START DATA RECORDS

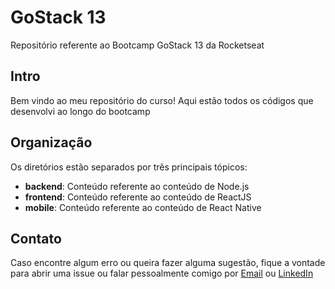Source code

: # GoStack 13

Repositório referente ao Bootcamp GoStack 13 da Rocketseat

## Intro

Bem vindo ao meu repositório do curso! Aqui estão todos os códigos que desenvolvi ao longo do bootcamp

## Organização

Os diretórios estão separados por três principais tópicos:

- **backend**: Conteúdo referente ao conteúdo de Node.js
- **frontend**: Conteúdo referente ao conteúdo de ReactJS
- **mobile**: Conteúdo referente ao conteúdo de React Native

## Contato

Caso encontre algum erro ou queira fazer alguma sugestão, fique a vontade para abrir uma issue ou falar pessoalmente comigo por [Email](mailto:hudsoneeto@outlook.com) ou [LinkedIn](https://www.linkedin.com/in/huduarte)
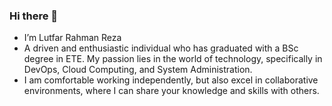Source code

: ### Hi there 👋

- I’m Lutfar Rahman Reza
- A driven and enthusiastic individual who has graduated with a BSc degree in ETE. My passion lies in the world of technology, specifically in DevOps, Cloud Computing,     and System Administration.
- I am comfortable working independently, but also excel in collaborative environments, where I can share your knowledge and skills with others.
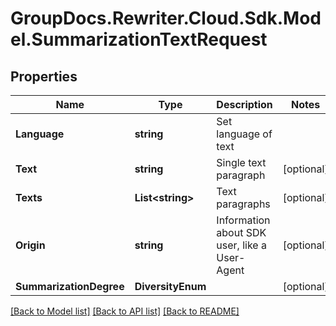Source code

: # GroupDocs.Rewriter.Cloud.Sdk.Model.SummarizationTextRequest

## Properties

Name | Type | Description | Notes
------------ | ------------- | ------------- | -------------
**Language** | **string** | Set language of text | 
**Text** | **string** | Single text paragraph | [optional] 
**Texts** | **List&lt;string&gt;** | Text paragraphs | [optional] 
**Origin** | **string** | Information about SDK user, like a User-Agent | [optional] 
**SummarizationDegree** | **DiversityEnum** |  | [optional] 

[[Back to Model list]](../README.md#documentation-for-models) [[Back to API list]](../README.md#documentation-for-api-endpoints) [[Back to README]](../README.md)

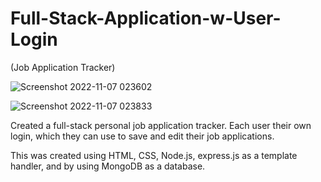 # Full-Stack-Application-w-User-Login
(Job Application Tracker)


![Screenshot 2022-11-07 023602](https://user-images.githubusercontent.com/113325142/200252246-6a5328cb-83eb-48b2-9f1e-accb7f83d9ba.jpg)



![Screenshot 2022-11-07 023833](https://user-images.githubusercontent.com/113325142/200252816-c2720274-74dc-41cf-ad70-1de5f304791e.jpg)

Created a full-stack personal job application tracker. Each user their own login, which they can use to save and edit their job applications.

This was created using HTML, CSS, Node.js, express.js as a template handler, and by using MongoDB as a database.


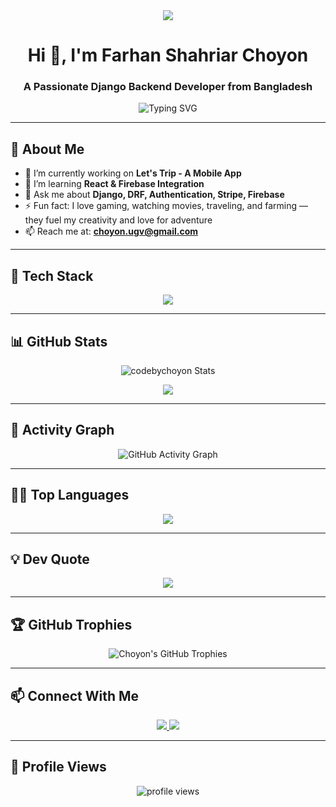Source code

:<!-- README.md for codebychoyon -->
<div align="center">
  <img src="https://raw.githubusercontent.com/codebychoyon/codebychoyon/refs/heads/master/full-stack-development.gif" />
</div>

<h1 align="center">Hi 👋, I'm Farhan Shahriar Choyon</h1>
<h3 align="center">A Passionate Django Backend Developer from Bangladesh</h3>

<p align="center">
  <img src="https://readme-typing-svg.demolab.com?font=Fira+Code&weight=500&size=24&pause=1000&center=true&vCenter=true&width=600&lines=Backend+Developer+%7C+Django+%7C+DRF;Full-Stack+Learner+%7C+Django+%7C+React;Love+Coding+%26+Problem+Solving;Traveling+%7C+Gaming+%7C+Movies+%7C+Farming" alt="Typing SVG" />
</p>

---

## 🧠 About Me

- 🔭 I’m currently working on **Let's Trip - A Mobile App**
- 🌱 I’m learning **React & Firebase Integration**
- 💬 Ask me about **Django, DRF, Authentication, Stripe, Firebase**
- ⚡ Fun fact: I love gaming, watching movies, traveling, and farming — they fuel my creativity and love for adventure
- 📫 Reach me at: **choyon.ugv@gmail.com**

---

## 🚀 Tech Stack

<p align="center">
  <img src="https://skillicons.dev/icons?i=python,django,react,html,css,js,figma,illustrator,vscode,git,github,postman" />
</p>

---

## 📊 GitHub Stats

<p align="center">
  <img src="https://github-readme-stats.vercel.app/api?username=codebychoyon&show_icons=true&theme=tokyonight&count_private=true&include_all_commits=true&hide_border=true" alt="codebychoyon Stats" />
</p>

<p align="center">
  <img src="https://github-readme-stats.vercel.app/api?username=codebychoyon&show_icons=true&theme=tokyonight&count_private=true&include_all_commits=true&hide_border=true" />
</p>

---

## 🌱 Activity Graph

<p align="center">
  <img src="https://github-readme-activity-graph.vercel.app/graph?username=codebychoyon&theme=react-dark&area=true&hide_border=true" alt="GitHub Activity Graph" />
</p>

---

## 🧑‍💻 Top Languages

<p align="center">
  <img src="https://github-readme-stats.vercel.app/api/top-langs/?username=codebychoyon&layout=compact&theme=tokyonight" />
</p>

---

## 💡 Dev Quote

<p align="center">
  <img src="https://quotes-github-readme.vercel.app/api?type=horizontal&theme=dark" />
</p>

---

## 🏆 GitHub Trophies

<p align="center">
  <img src="https://github-profile-trophy.vercel.app/?username=codebychoyon&theme=tokyonight&margin-w=10&margin-h=10&row=1&column=7" alt="Choyon's GitHub Trophies" />
</p>

---

## 📫 Connect With Me

<p align="center">
  <a href="https://www.linkedin.com/in/farhanshahriarchoyon/" target="_blank">
    <img src="https://img.shields.io/badge/-LinkedIn-blue?style=for-the-badge&logo=linkedin" />
  </a>
  <a href="mailto:choyon.ugv@gmail.com">
    <img src="https://img.shields.io/badge/-Gmail-red?style=for-the-badge&logo=gmail" />
  </a>
</p>

---

## 👀 Profile Views

<p align="center">
  <img src="https://komarev.com/ghpvc/?username=codebychoyon&label=Profile%20views&color=0e75b6&style=flat" alt="profile views" />
</p>
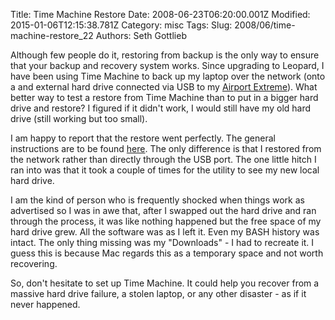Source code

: Title: Time Machine Restore
Date: 2008-06-23T06:20:00.001Z
Modified: 2015-01-06T12:15:38.781Z
Category: misc
Tags: 
Slug: 2008/06/time-machine-restore_22
Authors: Seth Gottlieb

Although few people do it, restoring from backup is the only way to ensure that your backup and recovery system works.  Since upgrading to Leopard, I have been using Time Machine to back up my laptop over the network (onto a and external hard drive connected via USB to my [Airport Extreme](http://store.apple.com/us/product/MB053LL/A?fnode=home/shop_mac/mac_accessories/airport_wireless&amp;mco=MTA4NDM2)).  What better way to test a restore from Time Machine than to put in a bigger hard drive and restore?  I figured if it didn't work, I would still have my old hard drive (still working but too small).  
  
I am happy to report that the restore went perfectly.  The general instructions are to be found [here](http://duncandavidson.com/2008/01/restoring-from-time-machine.html).  The only difference is that I restored from the network rather than directly through the USB port.  The one little hitch I ran into was that it took a couple of times for the utility to see my new local hard drive.    
  
I am the kind of person who is frequently shocked when things work as advertised so I was in awe that, after I swapped out the hard drive and ran through the process, it was like nothing happened but the free space of my hard drive grew.  All the software was as I left it.  Even my BASH history was intact.  The only thing missing was my "Downloads" - I had to recreate it.  I guess this is because Mac regards this as a temporary space and not worth recovering.    
  
So, don't hesitate to set up Time Machine.  It could help you recover from a massive hard drive failure, a stolen laptop, or any other disaster - as if it never happened.
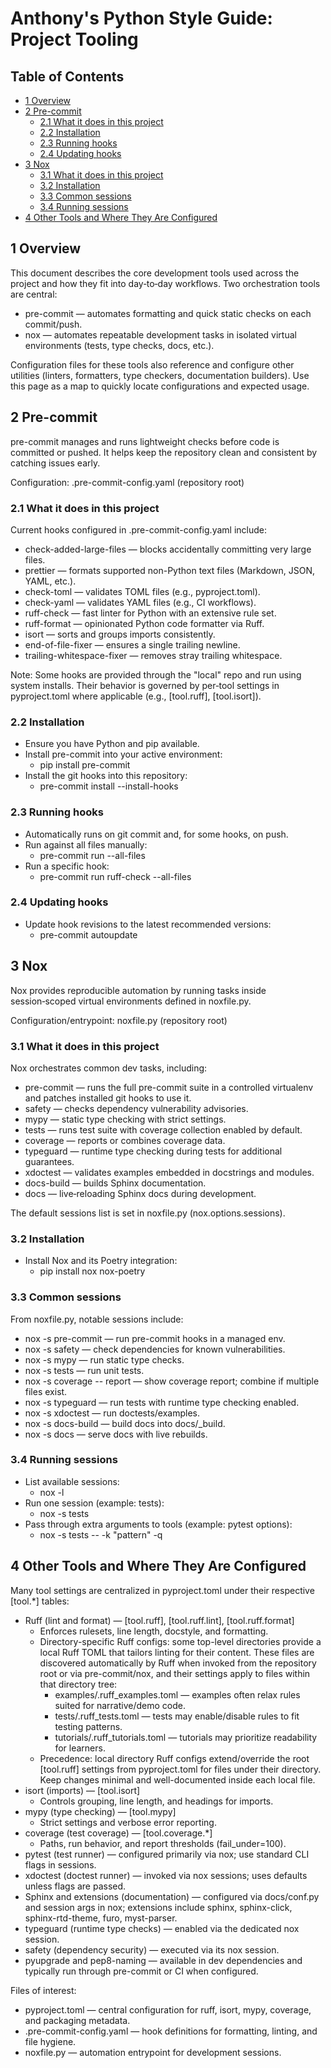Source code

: # Anthony's Python Style Guide: Project Tooling

## Table of Contents

- [1 Overview](#1-overview)
- [2 Pre-commit](#2-pre-commit)
  - [2.1 What it does in this project](#21-what-it-does-in-this-project)
  - [2.2 Installation](#22-installation)
  - [2.3 Running hooks](#23-running-hooks)
  - [2.4 Updating hooks](#24-updating-hooks)
- [3 Nox](#3-nox)
  - [3.1 What it does in this project](#31-what-it-does-in-this-project)
  - [3.2 Installation](#32-installation)
  - [3.3 Common sessions](#33-common-sessions)
  - [3.4 Running sessions](#34-running-sessions)
- [4 Other Tools and Where They Are Configured](#4-other-tools-and-where-they-are-configured)


## 1 Overview

This document describes the core development tools used across the project and how they fit into day‑to‑day workflows.
Two orchestration tools are central:

- pre-commit — automates formatting and quick static checks on each commit/push.
- nox — automates repeatable development tasks in isolated virtual environments (tests, type checks, docs, etc.).

Configuration files for these tools also reference and configure other utilities (linters, formatters, type checkers,
documentation builders). Use this page as a map to quickly locate configurations and expected usage.


## 2 Pre-commit

pre-commit manages and runs lightweight checks before code is committed or pushed. It helps keep the repository clean
and consistent by catching issues early.

Configuration: .pre-commit-config.yaml (repository root)

### 2.1 What it does in this project

Current hooks configured in .pre-commit-config.yaml include:

- check-added-large-files — blocks accidentally committing very large files.
- prettier — formats supported non-Python text files (Markdown, JSON, YAML, etc.).
- check-toml — validates TOML files (e.g., pyproject.toml).
- check-yaml — validates YAML files (e.g., CI workflows).
- ruff-check — fast linter for Python with an extensive rule set.
- ruff-format — opinionated Python code formatter via Ruff.
- isort — sorts and groups imports consistently.
- end-of-file-fixer — ensures a single trailing newline.
- trailing-whitespace-fixer — removes stray trailing whitespace.

Note: Some hooks are provided through the "local" repo and run using system installs. Their behavior is governed by
per‑tool settings in pyproject.toml where applicable (e.g., [tool.ruff], [tool.isort]).

### 2.2 Installation

- Ensure you have Python and pip available.
- Install pre-commit into your active environment:
  - pip install pre-commit
- Install the git hooks into this repository:
  - pre-commit install --install-hooks

### 2.3 Running hooks

- Automatically runs on git commit and, for some hooks, on push.
- Run against all files manually:
  - pre-commit run --all-files
- Run a specific hook:
  - pre-commit run ruff-check --all-files

### 2.4 Updating hooks

- Update hook revisions to the latest recommended versions:
  - pre-commit autoupdate


## 3 Nox

Nox provides reproducible automation by running tasks inside session‑scoped virtual environments defined in noxfile.py.

Configuration/entrypoint: noxfile.py (repository root)

### 3.1 What it does in this project

Nox orchestrates common dev tasks, including:

- pre-commit — runs the full pre-commit suite in a controlled virtualenv and patches installed git hooks to use it.
- safety — checks dependency vulnerability advisories.
- mypy — static type checking with strict settings.
- tests — runs test suite with coverage collection enabled by default.
- coverage — reports or combines coverage data.
- typeguard — runtime type checking during tests for additional guarantees.
- xdoctest — validates examples embedded in docstrings and modules.
- docs-build — builds Sphinx documentation.
- docs — live‑reloading Sphinx docs during development.

The default sessions list is set in noxfile.py (nox.options.sessions).

### 3.2 Installation

- Install Nox and its Poetry integration:
  - pip install nox nox-poetry

### 3.3 Common sessions

From noxfile.py, notable sessions include:

- nox -s pre-commit — run pre-commit hooks in a managed env.
- nox -s safety — check dependencies for known vulnerabilities.
- nox -s mypy — run static type checks.
- nox -s tests — run unit tests.
- nox -s coverage -- report — show coverage report; combine if multiple files exist.
- nox -s typeguard — run tests with runtime type checking enabled.
- nox -s xdoctest — run doctests/examples.
- nox -s docs-build — build docs into docs/_build.
- nox -s docs — serve docs with live rebuilds.

### 3.4 Running sessions

- List available sessions:
  - nox -l
- Run one session (example: tests):
  - nox -s tests
- Pass through extra arguments to tools (example: pytest options):
  - nox -s tests -- -k "pattern" -q


## 4 Other Tools and Where They Are Configured

Many tool settings are centralized in pyproject.toml under their respective [tool.*] tables:

- Ruff (lint and format) — [tool.ruff], [tool.ruff.lint], [tool.ruff.format]
  - Enforces rulesets, line length, docstyle, and formatting.
  - Directory-specific Ruff configs: some top-level directories provide a local Ruff TOML that tailors linting for their content. These files are discovered automatically by Ruff when invoked from the repository root or via pre-commit/nox, and their settings apply to files within that directory tree:
    - examples/.ruff_examples.toml — examples often relax rules suited for narrative/demo code.
    - tests/.ruff_tests.toml — tests may enable/disable rules to fit testing patterns.
    - tutorials/.ruff_tutorials.toml — tutorials may prioritize readability for learners.
  - Precedence: local directory Ruff configs extend/override the root [tool.ruff] settings from pyproject.toml for files under their directory. Keep changes minimal and well-documented inside each local file.
- isort (imports) — [tool.isort]
  - Controls grouping, line length, and headings for imports.
- mypy (type checking) — [tool.mypy]
  - Strict settings and verbose error reporting.
- coverage (test coverage) — [tool.coverage.*]
  - Paths, run behavior, and report thresholds (fail_under=100).
- pytest (test runner) — configured primarily via nox; use standard CLI flags in sessions.
- xdoctest (doctest runner) — invoked via nox sessions; uses defaults unless flags are passed.
- Sphinx and extensions (documentation) — configured via docs/conf.py and session args in nox; extensions include sphinx, sphinx-click, sphinx-rtd-theme, furo, myst-parser.
- typeguard (runtime type checks) — enabled via the dedicated nox session.
- safety (dependency security) — executed via its nox session.
- pyupgrade and pep8-naming — available in dev dependencies and typically run through pre-commit or CI when configured.

Files of interest:

- pyproject.toml — central configuration for ruff, isort, mypy, coverage, and packaging metadata.
- .pre-commit-config.yaml — hook definitions for formatting, linting, and file hygiene.
- noxfile.py — automation entrypoint for development sessions.


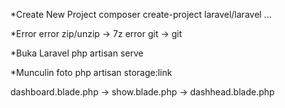 *Create New Project
composer create-project laravel/laravel ...

*Error
error zip/unzip -> 7z
error git -> git

*Buka Laravel
php artisan serve

*Munculin foto
php artisan storage:link

dashboard.blade.php -> show.blade.php -> dashhead.blade.php
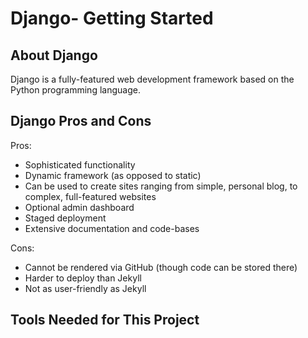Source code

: # Django- Getting Started

## About Django

Django is a fully-featured web development framework based on the Python programming language. 

## Django Pros and Cons

Pros:
* Sophisticated functionality
* Dynamic framework (as opposed to static)
* Can be used to create sites ranging from simple, personal blog, to complex, full-featured websites
* Optional admin dashboard
* Staged deployment
* Extensive documentation and code-bases

Cons:
* Cannot be rendered via GitHub (though code can be stored there)
* Harder to deploy than Jekyll
* Not as user-friendly as Jekyll

## Tools Needed for This Project
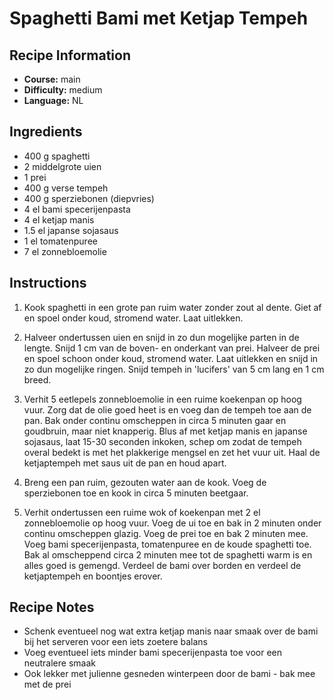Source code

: # Spaghetti Bami met Ketjap Tempeh

## Recipe Information

- **Course:** main
- **Difficulty:** medium
- **Language:** NL

## Ingredients

- 400 g spaghetti
- 2 middelgrote uien
- 1 prei
- 400 g verse tempeh
- 400 g sperziebonen (diepvries)
- 4 el bami specerijenpasta
- 4 el ketjap manis
- 1.5 el japanse sojasaus
- 1 el tomatenpuree
- 7 el zonnebloemolie

## Instructions

1. Kook spaghetti in een grote pan ruim water zonder zout al dente. Giet af en spoel onder koud, stromend water. Laat uitlekken.

2. Halveer ondertussen uien en snijd in zo dun mogelijke parten in de lengte. Snijd 1 cm van de boven- en onderkant van prei. Halveer de prei en spoel schoon onder koud, stromend water. Laat uitlekken en snijd in zo dun mogelijke ringen. Snijd tempeh in 'lucifers' van 5 cm lang en 1 cm breed.

3. Verhit 5 eetlepels zonnebloemolie in een ruime koekenpan op hoog vuur. Zorg dat de olie goed heet is en voeg dan de tempeh toe aan de pan. Bak onder continu omscheppen in circa 5 minuten gaar en goudbruin, maar niet knapperig. Blus af met ketjap manis en japanse sojasaus, laat 15-30 seconden inkoken, schep om zodat de tempeh overal bedekt is met het plakkerige mengsel en zet het vuur uit. Haal de ketjaptempeh met saus uit de pan en houd apart.

4. Breng een pan ruim, gezouten water aan de kook. Voeg de sperziebonen toe en kook in circa 5 minuten beetgaar.

5. Verhit ondertussen een ruime wok of koekenpan met 2 el zonnebloemolie op hoog vuur. Voeg de ui toe en bak in 2 minuten onder continu omscheppen glazig. Voeg de prei toe en bak 2 minuten mee. Voeg bami specerijenpasta, tomatenpuree en de koude spaghetti toe. Bak al omscheppend circa 2 minuten mee tot de spaghetti warm is en alles goed is gemengd. Verdeel de bami over borden en verdeel de ketjaptempeh en boontjes erover.

## Recipe Notes

- Schenk eventueel nog wat extra ketjap manis naar smaak over de bami bij het serveren voor een iets zoetere balans
- Voeg eventueel iets minder bami specerijenpasta toe voor een neutralere smaak
- Ook lekker met julienne gesneden winterpeen door de bami - bak mee met de prei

END DATA RECORDS

• **TASK STATEMENT**
Please copy the lines above exactly, starting at the line that holds "php artisan storage:link" and ending at the line that holds "3. Verhit 5"; include both, but no pictures.

• **SOLVED PROBLEM**
php artisan storage:link

dashboard.blade.php -> show.blade.php -> dashhead.blade.php
Source code

: # Django- Getting Started

## About Django

Django is a fully-featured web development framework based on the Python programming language. 

## Django Pros and Cons

Pros:
* Sophisticated functionality
* Dynamic framework (as opposed to static)
* Can be used to create sites ranging from simple, personal blog, to complex, full-featured websites
* Optional admin dashboard
* Staged deployment
* Extensive documentation and code-bases

Cons:
* Cannot be rendered via GitHub (though code can be stored there)
* Harder to deploy than Jekyll
* Not as user-friendly as Jekyll

## Tools Needed for This Project
Source code

: # Spaghetti Bami met Ketjap Tempeh

## Recipe Information

- **Course:** main
- **Difficulty:** medium
- **Language:** NL

## Ingredients

- 400 g spaghetti
- 2 middelgrote uien
- 1 prei
- 400 g verse tempeh
- 400 g sperziebonen (diepvries)
- 4 el bami specerijenpasta
- 4 el ketjap manis
- 1.5 el japanse sojasaus
- 1 el tomatenpuree
- 7 el zonnebloemolie

## Instructions

1. Kook spaghetti in een grote pan ruim water zonder zout al dente. Giet af en spoel onder koud, stromend water. Laat uitlekken.

2. Halveer ondertussen uien en snijd in zo dun mogelijke parten in de lengte. Snijd 1 cm van de boven- en onderkant van prei. Halveer de prei en spoel schoon onder koud, stromend water. Laat uitlekken en snijd in zo dun mogelijke ringen. Snijd tempeh in 'lucifers' van 5 cm lang en 1 cm breed.

3. Verhit 5 eetlepels zonnebloemolie in een ruime koekenpan op hoog vuur. Zorg dat de olie goed heet is en voeg dan de tempeh toe aan de pan. Bak onder continu omscheppen in circa 5 minuten gaar en goudbruin, maar niet knapperig. Blus af met ketjap manis en japanse sojasaus, laat 15-30 seconden inkoken, schep om zodat de tempeh overal bedekt is met het plakkerige mengsel en zet het vuur uit. Haal de ketjaptempeh met saus uit de pan en houd apart.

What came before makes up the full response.